Barcellona-Ajax: 8 coppe in due ma prima sfida

«Dedicato a Johan e Charly, dai quali tutto ha avuto inizio». Così Pep Guardiola al termine della sua strepitosa parabola al Barcellona. Un omaggio all'uomo, Cruijff, arrivato negli anni 70 dall'Olanda per piantare il primo seme del Tiqui Taka, e al suo fedele scudiero, Rexach, che ne ha curato la crescita, prima in campo e poi in panchina.

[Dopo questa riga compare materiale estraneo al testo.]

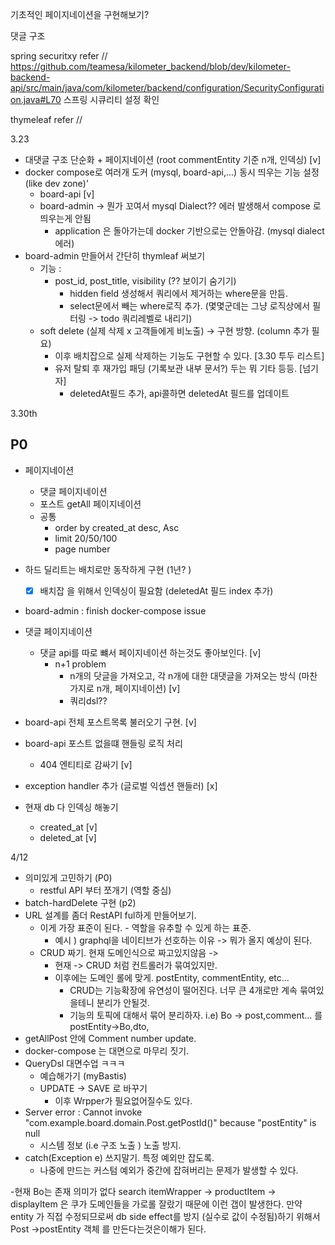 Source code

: 기초적인 페이지네이션을 구현해보기?

댓글 구조

spring securitxy refer // https://github.com/teamesa/kilometer_backend/blob/dev/kilometer-backend-api/src/main/java/com/kilometer/backend/configuration/SecurityConfiguration.java#L70
스프링 시큐리티 설정 확인

thymeleaf refer //


3.23

- 대댓글 구조 단순화 + 페이지네이션 (root commentEntity 기준 n개, 인덱싱) [v]
- docker compose로 여러개 도커 (mysql, board-api,...) 동시 띄우는 기능 설정 (like dev zone)'
  - board-api [v]
  - board-admin -> 뭔가 꼬여서 mysql Dialect?? 에러 발생해서 compose 로 띄우는게 안됨
    - application 은 돌아가는데 docker 기반으로는 안돌아감. (mysql dialect 에러)
- board-admin 만들어서 간단히 thymleaf 써보기
    - 기능 :
        - post_id, post_title, visibility (?? 보이기 숨기기)
          - hidden field 생성해서 쿼리에서 제거하는 where문을 만듬.
          - select문에서 빼는 where로직 추가. (몇몇군데는 그냥 로직상에서 필터링 -> todo 쿼리레벨로 내리기)
    - soft delete (실제 삭제 x 고객들에게 비노출) -> 구현 방향. (column 추가 필요)
        - 이후 배치잡으로 실제 삭제하는 기능도 구현할 수 있다. [3.30 투두 리스트]
        - 유저 탈퇴 후 재가입 패딩 (기록보관 내부 문서?) 두는 뭐 기타 등등. [넘기자]
          - deletedAt필드 추가, api콜하면 deletedAt 필드를 업데이트


3.30th 
## P0
- 페이지네이션
  - 댓글 페이지네이션
  - 포스트 getAll 페이지네이션
  - 공통
    - order by created_at desc, Asc
    - limit 20/50/100
    - page number


- 하드 딜리트는 배치로만 동작하게 구현 (1년? )
  - [x] 배치잡 을 위해서 인덱싱이 필요함 (deletedAt 필드 index 추가)
- board-admin : finish docker-compose issue 
- 댓글 페이지네이션
  - 댓글 api를 따로 뺴서 페이지네이션 하는것도 좋아보인다. [v]
    - n+1 problem
      - n개의 닷글을 가져오고, 각 n개에 대한 대댓글을 가져오는 방식 (마찬가지로 n개, 페이지네이션) [v]
      - 쿼리dsl??
- board-api 전체 포스트목록 불러오기 구현. [v]
- board-api 포스트 없을떄 핸들링 로직 처리
  - 404 엔티티로 감싸기 [v]
- exception handler 추가 (글로벌 익셉션 핸들러) [x]
- 현재 db 다 인덱싱 해놓기
  - created_at [v]
  - deleted_at [v]


4/12
- 의미있게 고민하기 (P0)
  - restful API 부터 쪼개기 (역할 중심)
- batch-hardDelete 구현 (p2)
- URL 설계를 좀더 RestAPI ful하게 만들어보기.
  - 이게 가장 표준이 된다. - 역할을 유추할 수 있게 하는 표준.
    - 예시 ) graphql을 네이티브가 선호하는 이유 -> 뭐가 올지 예상이 된다.
  - CRUD 짜기. 현재 도메인식으로 짜고있지않음 ->
    - 현재 -> CRUD 처럼 컨트롤러가 묶여있지만.
    - 이후에는 도메인 롤에 맞게. postEntity, commentEntity, etc...
      - CRUD는 기능확장에 유연성이 떨어진다. 너무 큰 4개로만 계속 묶여있을테니 분리가 안될것.
      - 기능의 토픽에 대해서 묶어 분리하자. i.e) Bo -> post,comment... 를 postEntity->Bo,dto, 
- getAllPost 안에 Comment number update.
- docker-compose 는 대면으로 마무리 짓기.
- QueryDsl 대면수업 ㅋㅋㅋ
  - 예습해가기 (myBastis)
  - UPDATE -> SAVE 로 바꾸기 
    - 이후 Wrpper가 필요없어질수도 있다.
- Server error : Cannot invoke "com.example.board.domain.Post.getPostId()" because "postEntity" is null
  - 시스템 정보 (i.e 구조 노출 ) 노출 방지.
- catch(Exception e) 쓰지말기. 특정 예외만 잡도록.
  - 나중에 만드는 커스텀 예외가 중간에 잡혀버리는 문제가 발생할 수 있다.

-현재 Bo는 존재 의미가 없다
  search itemWrapper -> productItem -> displayItem 은 쿠가 도메인들을 가로롤 잘랐기 때문에 이런 갭이 발생한다.
  만약 entity 가 직접 수정되므로써 db side effect를 방지 (실수로 값이 수정됨)하기 위해서 Post ->postEntity 객체 를 만든다는것은이해가 된다.
 

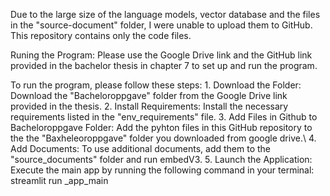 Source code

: Due to the large size of the language models, vector database and the files in the "source-document" folder, I were unable to upload them to GitHub.
This repository contains only the code files.

Runing the Program: 
Please use the Google Drive link and the GitHub link provided in the bachelor thesis in chapter 7 to set up and run the program. 

To run the program, please follow these steps:
    1. Download the Folder: Download the "Bacheloroppgave" folder from the Google Drive link provided in the thesis.
    2. Install Requirements: Install the necessary requirements listed in the "env_requirements" file.
    3. Add Files in Github to Bacheloroppgave Folder: Add the pyhton files in this GitHub repository to the the "Baxheleoroppgave" folder you downloaded from google drive.\\ 
    4. Add Documents: To use additional documents, add them to the "source_documents" folder and run embedV3.
    5. Launch the Application: Execute the main app by running the following command in your terminal: streamlit run _app_main


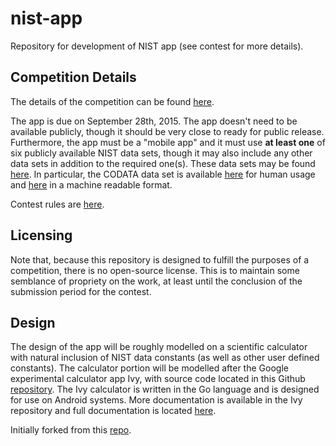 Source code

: nist-app
========

Repository for development of NIST app (see contest for more details).

## Competition Details
The details of the competition can be found [here](http://nistdata.devpost.com/).

The app is due on September 28th, 2015. The app doesn't need to be available
publicly, though it should be very close to ready for public release.
Furthermore, the app must be a "mobile app" and it must use **at least one** of
six publicly available NIST data sets, though it may also include any other
data sets in addition to the required one(s). These data sets may be found
[here](http://nistdata.devpost.com/details/data). In particular, the CODATA
data set is available [here](http://physics.nist.gov/cuu/Constants/index.html)
for human usage and [here](https://catalog.data.gov/dataset/nist-codata-fundamental-physical-constants-srd-121)
in a machine readable format.

Contest rules are [here](http://nistdata.devpost.com/rules).

## Licensing
Note that, because this repository is designed to fulfill the purposes of a
competition, there is no open-source license. This is to maintain some
semblance of propriety on the work, at least until the conclusion of the
submission period for the contest.

## Design
The design of the app will be roughly modelled on a scientific calculator with
natural inclusion of NIST data constants (as well as other user defined
constants). The calculator portion will be modelled after the Google
experimental calculator app Ivy, with source code located in this Github
[repository](https://github.com/robpike/ivy). The Ivy calculator is written in
the Go language and is designed for use on Android systems. More documentation
is available in the Ivy repository and full documentation is located
[here](http://godoc.org/robpike.io/ivy).

Initially forked from this [repo](https://github.com/iplanwebsites/expression-calculator).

Senza dimenticare Michels, Van Gaal e Rijkaard. Schegge di Calcio Totale, quello originale made in Holland. «Siamo attaccanti che difendono, siamo difensori che attaccano» sembra il motto dell'Ajax di Cruijff, invece è la frase che campeggia all'ingresso della Cantera blaugrana. Guardiola ha chiuso il cerchio, rielaborando la filosofia del Calcio Totale in chiave attuale. L'allievo Barcellona ha superato il maestro Ajax. Per uno strano scherzo del destino, questi due club uniti per lungo tempo da un legame osmotico non si sono mai incontrati in una coppa europea. Stasera al Camp Nou andrà in scena una prima assoluta. Ma anche assolutamente squilibrata. Con i soldi spesi per Neymar si può comprare quasi l'intero Ajax, mentre lungo la tratta Amsterdam-Barcellona, un tempo percorsa da fior di campioni (da Neeskens a Litmanen fino ai fratelli De Boer) oggi si muovono - in direzione opposta - solo gli scarti (Cuenca la scorsa stagione, Bojan in quella attuale). Oggi l'Ajax può competere con i catalani solo a livello giovanile; nel febbraio 2012, alle NextGen Series (torneo internazionale under 19 simile alla Champions League), gli olandesi vinsero 3-0. Oggi due di loro (Fischer e Denswil) saranno in campo, e altrettanti (Ligeon e Veltman) in panchina. Allievi nel tempio dei maestri.